Duérmete, niño
Allá por el año 1984, Wes Craven apeló a la esquina más recóndita del subconsciente del ser humano al escribir y dirigir Pesadilla en Elm Street, eficaz propuesta de terror, variante slasher -ya saben, ese subgénero en el que un psicópata asesina uno a uno a un grupo de jóvenes-, convertida casi inmediatamente en un clásico moderno que más tarde fue degenerando en sucesivas secuelas cada vez más risibles.
Desde entonces, Freddy Krueger, el criminal protagonista que se introducía en los sueños de los chavales para acabar provocando una especie de muerte por inducción, es un auténtico icono popular que, a estas alturas, difícilmente puede causar pavor. Sin embargo, Samuel Bayer, reputado realizador de publicidad (Nike) y videoclips -el mítico Smells like teen spirit, de Nirvana-, ha compuesto con Pesadilla en Elm Street (El origen) una especie de remake con elementos de precuela que sigue manteniendo bastante bien la fuerza de la premisa original: el terror de los protagonistas a conciliar el sueño y, con ello, el probable impacto posterior en el imaginario del espectador. Bayer y sus guionistas han creado una película en la que desaparece por completo el sentido del humor, que contiene elementos más adultos que la original y en la que se produce una paradoja quizá trágica para sus creadores: que su historia provoca cierta desazón y un desolador agobio cuando los chicos están despiertos, pero que, dormidos estos, es aparecer Freddy en sus pesadillas y se acabó el horror, ejerciendo las escenas oníricas de verdadero coitus interruptus.
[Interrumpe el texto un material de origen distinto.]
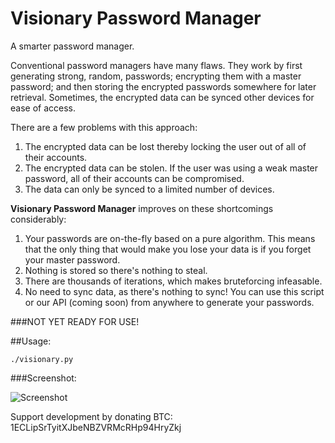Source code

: # Visionary Password Manager
A smarter password manager.

Conventional password managers have many flaws. They work by first generating strong, random, passwords; encrypting them with a master password; and then storing the encrypted passwords somewhere for later retrieval. Sometimes, the encrypted data can be synced other devices for ease of access.

There are a few problems with this approach:

1. The encrypted data can be lost thereby locking the user out of all of their accounts.
2. The encrypted data can be stolen. If the user was using a weak master password, all of their accounts can be compromised.
3. The data can only be synced to a limited number of devices.

**Visionary Password Manager** improves on these shortcomings considerably:

1. Your passwords are on-the-fly based on a pure algorithm. This means that the only thing that would make you lose your data is if you forget your master password.
2. Nothing is stored so there's nothing to steal.
3. There are thousands of iterations, which makes bruteforcing infeasable.
4. No need to sync data, as there's nothing to sync! You can use this script or our API (coming soon) from anywhere to generate your passwords.

###NOT YET READY FOR USE!

##Usage:

`./visionary.py`

###Screenshot:

![Screenshot](https://github.com/libeclipse/visionary/blob/master/screenshot.png "Screenshot")

Support development by donating BTC: 1ECLipSrTyitXJbeNBZVRMcRHp94HryZkj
Bayer olvida las sutilezas del género y se equivoca con la sobreexposición del cuerpo y el rostro de Krueger, mientras la escenificación del crimen no puede ser más indolente. En cambio, a la hora de explicar el origen del personaje, tanto el guión como la puesta en escena de Bayer resultan estimables, sobre todo por ese elemento casi de cine social que conlleva el germen del conflicto. De modo que el espanto causado por las terribles -y palpables- experiencias infantiles y su estimulado olvido adquiere mayor eficacia que los probables -y etéreos- acontecimientos en situaciones alucinatorias.
Una virtud que, sin embargo, se ve perjudicada por la corrección política impuesta en parte de su desenlace: inocencia y culpabilidad son circunstancias que, llegado el caso, pueden ejercer de helador efecto a contracorriente, pero a los creadores les ha faltado atrevimiento.